*Listed records:*
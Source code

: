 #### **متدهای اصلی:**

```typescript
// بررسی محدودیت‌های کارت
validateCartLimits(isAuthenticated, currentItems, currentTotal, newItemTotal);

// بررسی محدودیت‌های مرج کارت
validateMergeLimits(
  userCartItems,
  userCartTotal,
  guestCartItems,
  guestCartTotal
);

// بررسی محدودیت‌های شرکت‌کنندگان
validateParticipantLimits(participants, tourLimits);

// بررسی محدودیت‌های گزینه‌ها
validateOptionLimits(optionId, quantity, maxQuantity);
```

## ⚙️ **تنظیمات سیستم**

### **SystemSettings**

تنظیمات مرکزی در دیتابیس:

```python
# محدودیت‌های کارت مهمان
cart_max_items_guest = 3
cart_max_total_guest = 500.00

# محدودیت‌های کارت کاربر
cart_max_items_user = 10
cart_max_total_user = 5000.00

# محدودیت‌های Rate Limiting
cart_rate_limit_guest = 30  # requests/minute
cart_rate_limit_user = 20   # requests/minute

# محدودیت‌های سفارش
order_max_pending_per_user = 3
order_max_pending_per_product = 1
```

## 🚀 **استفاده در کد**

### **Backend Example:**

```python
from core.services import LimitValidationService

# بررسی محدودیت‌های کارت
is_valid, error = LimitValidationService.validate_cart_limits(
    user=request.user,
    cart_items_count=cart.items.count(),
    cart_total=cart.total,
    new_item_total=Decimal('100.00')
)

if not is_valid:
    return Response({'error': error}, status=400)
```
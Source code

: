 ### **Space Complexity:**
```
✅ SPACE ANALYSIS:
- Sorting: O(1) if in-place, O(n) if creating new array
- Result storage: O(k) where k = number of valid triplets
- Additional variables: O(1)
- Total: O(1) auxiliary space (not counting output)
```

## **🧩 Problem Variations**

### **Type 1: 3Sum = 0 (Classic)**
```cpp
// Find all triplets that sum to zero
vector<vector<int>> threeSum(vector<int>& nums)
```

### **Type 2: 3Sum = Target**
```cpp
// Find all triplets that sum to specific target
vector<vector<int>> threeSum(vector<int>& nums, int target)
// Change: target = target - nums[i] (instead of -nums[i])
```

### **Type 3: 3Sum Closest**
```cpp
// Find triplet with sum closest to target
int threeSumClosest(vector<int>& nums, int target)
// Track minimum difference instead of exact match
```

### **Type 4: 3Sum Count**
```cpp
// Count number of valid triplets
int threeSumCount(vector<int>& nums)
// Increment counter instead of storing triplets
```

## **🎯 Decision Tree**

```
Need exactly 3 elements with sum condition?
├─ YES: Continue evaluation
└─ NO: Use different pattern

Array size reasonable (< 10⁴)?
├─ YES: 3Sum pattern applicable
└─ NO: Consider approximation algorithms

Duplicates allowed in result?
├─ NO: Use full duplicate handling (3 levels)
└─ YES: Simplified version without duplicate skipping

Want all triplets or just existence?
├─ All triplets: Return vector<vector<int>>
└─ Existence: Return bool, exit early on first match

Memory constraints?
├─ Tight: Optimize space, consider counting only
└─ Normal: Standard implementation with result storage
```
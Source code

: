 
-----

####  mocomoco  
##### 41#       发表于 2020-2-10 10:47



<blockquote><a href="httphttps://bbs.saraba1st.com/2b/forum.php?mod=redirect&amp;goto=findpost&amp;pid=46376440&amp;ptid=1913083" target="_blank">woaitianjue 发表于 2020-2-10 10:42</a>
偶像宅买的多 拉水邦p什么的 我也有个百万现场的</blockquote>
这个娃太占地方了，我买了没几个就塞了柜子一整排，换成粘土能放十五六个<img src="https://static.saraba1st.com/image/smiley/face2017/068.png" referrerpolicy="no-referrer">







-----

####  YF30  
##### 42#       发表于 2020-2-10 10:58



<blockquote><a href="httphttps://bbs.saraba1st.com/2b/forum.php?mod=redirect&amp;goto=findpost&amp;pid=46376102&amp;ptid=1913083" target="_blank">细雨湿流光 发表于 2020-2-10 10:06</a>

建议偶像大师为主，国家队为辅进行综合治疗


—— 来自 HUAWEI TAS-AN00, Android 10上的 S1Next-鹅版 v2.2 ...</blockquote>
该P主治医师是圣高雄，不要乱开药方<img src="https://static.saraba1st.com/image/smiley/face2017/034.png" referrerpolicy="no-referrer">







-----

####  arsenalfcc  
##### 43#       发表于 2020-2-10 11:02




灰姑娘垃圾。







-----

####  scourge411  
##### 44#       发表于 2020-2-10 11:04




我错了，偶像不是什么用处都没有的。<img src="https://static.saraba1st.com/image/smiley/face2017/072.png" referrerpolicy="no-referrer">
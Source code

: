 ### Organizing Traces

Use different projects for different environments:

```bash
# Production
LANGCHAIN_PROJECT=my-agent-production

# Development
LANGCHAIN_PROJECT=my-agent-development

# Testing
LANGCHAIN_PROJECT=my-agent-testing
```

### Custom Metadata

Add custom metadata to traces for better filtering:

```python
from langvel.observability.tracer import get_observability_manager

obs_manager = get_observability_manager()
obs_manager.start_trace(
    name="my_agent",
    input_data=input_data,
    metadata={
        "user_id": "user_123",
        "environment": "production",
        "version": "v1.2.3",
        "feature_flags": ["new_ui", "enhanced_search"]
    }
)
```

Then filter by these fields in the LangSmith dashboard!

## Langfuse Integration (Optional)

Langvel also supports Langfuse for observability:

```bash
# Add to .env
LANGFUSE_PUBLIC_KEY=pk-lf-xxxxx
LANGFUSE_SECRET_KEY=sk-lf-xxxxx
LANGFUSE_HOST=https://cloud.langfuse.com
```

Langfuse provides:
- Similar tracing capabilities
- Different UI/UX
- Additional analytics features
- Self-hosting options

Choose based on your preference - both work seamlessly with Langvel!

*What the task asks:* Filter the listing for the word "کارت" and copy each line that has it.

*Solution to the problem:*
// بررسی محدودیت‌های کارت
// بررسی محدودیت‌های مرج کارت
# محدودیت‌های کارت مهمان
# محدودیت‌های کارت کاربر
# بررسی محدودیت‌های کارت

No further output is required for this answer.